Everything Wrong With 'Avengers: Infinity War' According To CinemaSins

Months after How It Should Have Ended took their shots at Avengers: Infinity War, CinemaSins has [...]

Months after How It Should Have Ended took their shots at Avengers: Infinity War, CinemaSins has stepped into the fray.

Granted, CinemaSins need the movie to be out on video before they can do their thing, so we're going to give them a pass.

Of course, so much of the stuff that they complain about in here has already been addressed, especially since the filmmakers behind this movie have been all over the place since it hit theaters, and have talked about virutally every moment of the film at length.

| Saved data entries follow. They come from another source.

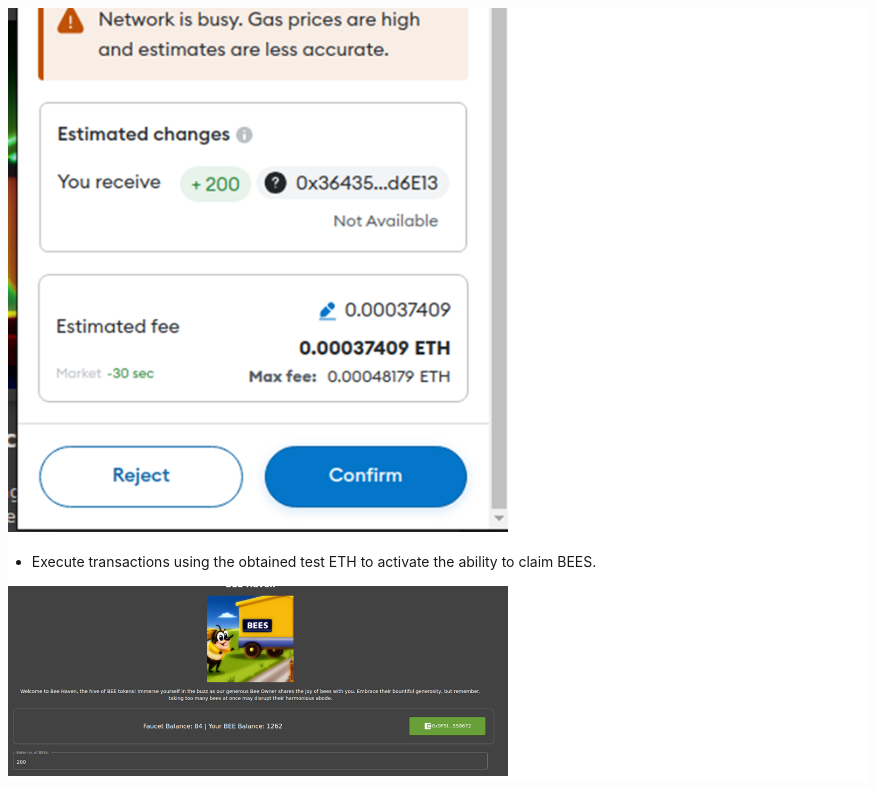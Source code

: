    <img src="../assets/difficulty3/mint_the_honey_pot_5.png" alt="faucet" width="500px">

   - Execute transactions using the obtained test ETH to activate the ability to claim BEES.

   <img src="../assets/difficulty3/mint_the_honey_pot_6.png" alt="obtained bee" width="500px">
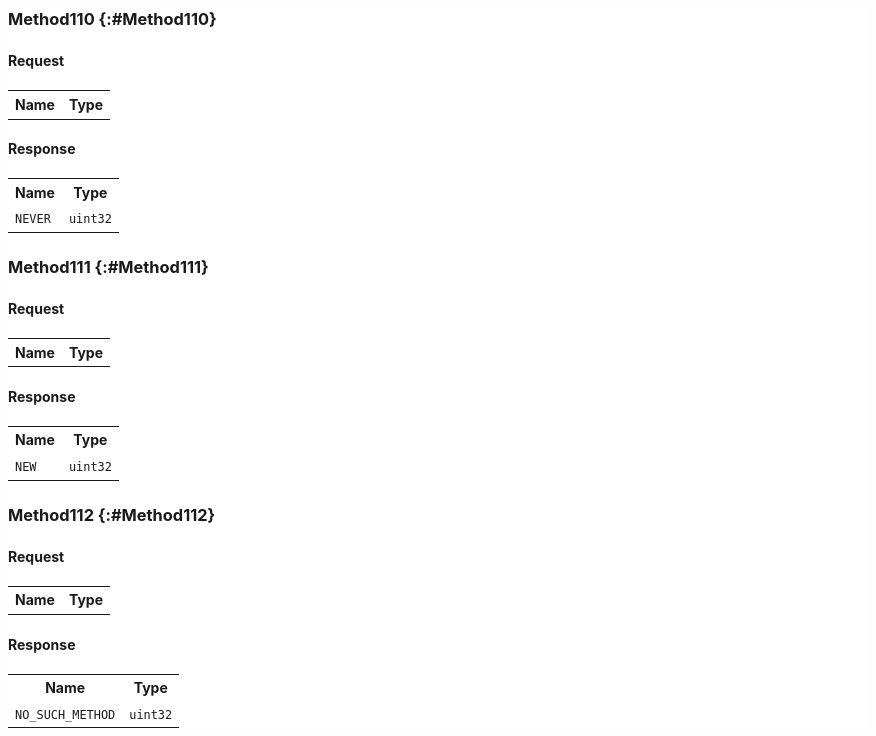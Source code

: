 ### Method110 {:#Method110}


#### Request
<table>
    <tr><th>Name</th><th>Type</th></tr>
    </table>


#### Response
<table>
    <tr><th>Name</th><th>Type</th></tr>
    <tr>
            <td><code>NEVER</code></td>
            <td>
                <code>uint32</code>
            </td>
        </tr></table>

### Method111 {:#Method111}


#### Request
<table>
    <tr><th>Name</th><th>Type</th></tr>
    </table>


#### Response
<table>
    <tr><th>Name</th><th>Type</th></tr>
    <tr>
            <td><code>NEW</code></td>
            <td>
                <code>uint32</code>
            </td>
        </tr></table>

### Method112 {:#Method112}


#### Request
<table>
    <tr><th>Name</th><th>Type</th></tr>
    </table>


#### Response
<table>
    <tr><th>Name</th><th>Type</th></tr>
    <tr>
            <td><code>NO_SUCH_METHOD</code></td>
            <td>
                <code>uint32</code>
            </td>
        </tr></table>

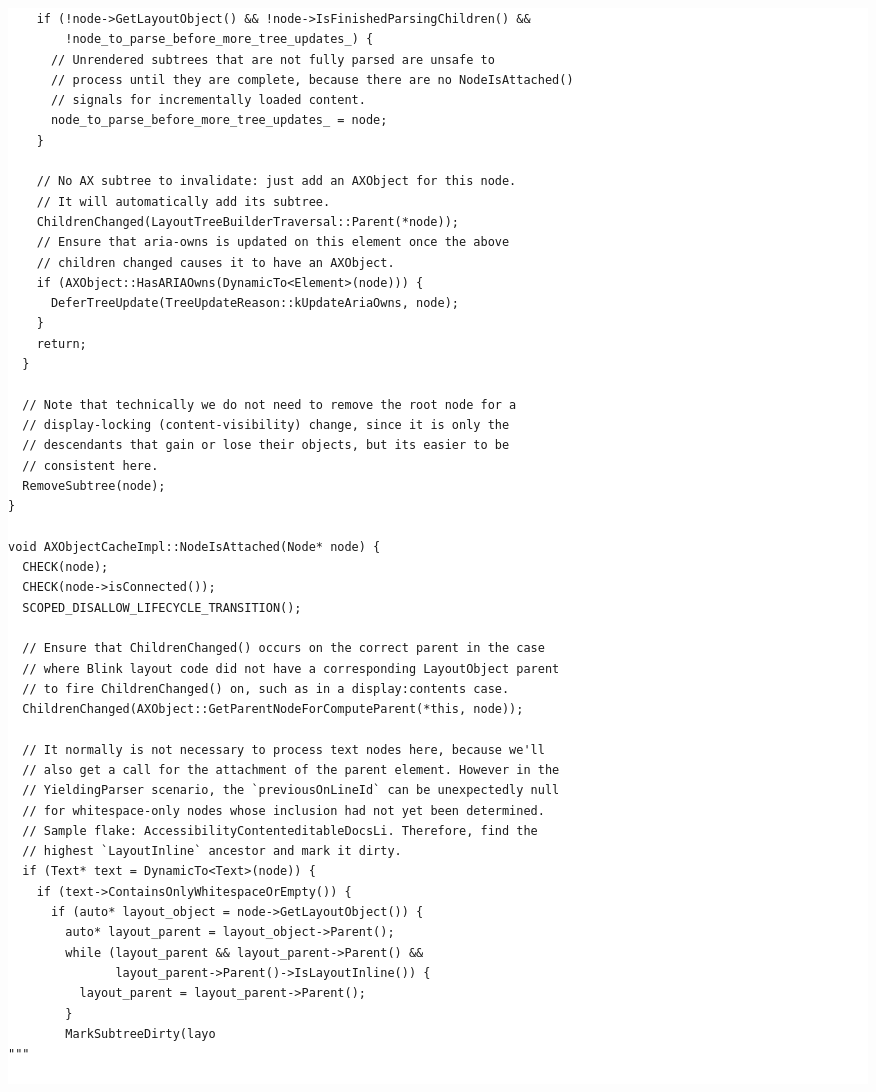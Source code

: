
 ```
    if (!node->GetLayoutObject() && !node->IsFinishedParsingChildren() &&
        !node_to_parse_before_more_tree_updates_) {
      // Unrendered subtrees that are not fully parsed are unsafe to
      // process until they are complete, because there are no NodeIsAttached()
      // signals for incrementally loaded content.
      node_to_parse_before_more_tree_updates_ = node;
    }

    // No AX subtree to invalidate: just add an AXObject for this node.
    // It will automatically add its subtree.
    ChildrenChanged(LayoutTreeBuilderTraversal::Parent(*node));
    // Ensure that aria-owns is updated on this element once the above
    // children changed causes it to have an AXObject.
    if (AXObject::HasARIAOwns(DynamicTo<Element>(node))) {
      DeferTreeUpdate(TreeUpdateReason::kUpdateAriaOwns, node);
    }
    return;
  }

  // Note that technically we do not need to remove the root node for a
  // display-locking (content-visibility) change, since it is only the
  // descendants that gain or lose their objects, but its easier to be
  // consistent here.
  RemoveSubtree(node);
}

void AXObjectCacheImpl::NodeIsAttached(Node* node) {
  CHECK(node);
  CHECK(node->isConnected());
  SCOPED_DISALLOW_LIFECYCLE_TRANSITION();

  // Ensure that ChildrenChanged() occurs on the correct parent in the case
  // where Blink layout code did not have a corresponding LayoutObject parent
  // to fire ChildrenChanged() on, such as in a display:contents case.
  ChildrenChanged(AXObject::GetParentNodeForComputeParent(*this, node));

  // It normally is not necessary to process text nodes here, because we'll
  // also get a call for the attachment of the parent element. However in the
  // YieldingParser scenario, the `previousOnLineId` can be unexpectedly null
  // for whitespace-only nodes whose inclusion had not yet been determined.
  // Sample flake: AccessibilityContenteditableDocsLi. Therefore, find the
  // highest `LayoutInline` ancestor and mark it dirty.
  if (Text* text = DynamicTo<Text>(node)) {
    if (text->ContainsOnlyWhitespaceOrEmpty()) {
      if (auto* layout_object = node->GetLayoutObject()) {
        auto* layout_parent = layout_object->Parent();
        while (layout_parent && layout_parent->Parent() &&
               layout_parent->Parent()->IsLayoutInline()) {
          layout_parent = layout_parent->Parent();
        }
        MarkSubtreeDirty(layo
"""


```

We'll point out just one kind of obvious one that the fans have dissected, but CinemaSins largely ignores:

When Thanos arrived in Wakanda, Thor had a chance to stop the Mad Titan with his incredibly strong Stormbreaker hammer. The new hammer, forged in a dying star earlier in the film, pierced through Thanos' best efforts with the Infinity Gauntlet and landed in his chest. The move allowed Thanos to snap his fingers and erase half of the universe, which Thor will fully regret seeing as his aim was intentional.

"I would argue that the fan base could be equally upset with Thor, who chose to throw that ax into Thanos chest and not his head," Joe Russo told ComicBook.com. "Because he wanted to tell Thanos that he got his revenge."

The God of Thunder hasn't been known for his intelligence but acting on impulse and emotion throughout his tenure in the Marvel Cinematic Universe. His choice to act on his hunger for revenge rather than simply ending the feud and killing Thanos without claiming his revenge through dialogue fits.

"Had he gone for a kill shot, that snap would not have happened. These are choices that characters who are feeling immense pain make and hopefully, the audience can learn to empathize with those characters because they can grow through stories," Joe Russo went on. "Stories can teach us things and that we should try to see every choice from the perspective of the character that made the choice."

One thing that is impossible to argue? It is, as they call it in the early portion of the video, a two-and-a-half-hour, unfinished story. We'll get to see the rest of the story in less than six months.

Avengers: Endgame is set to hit theaters on April 26, 2019.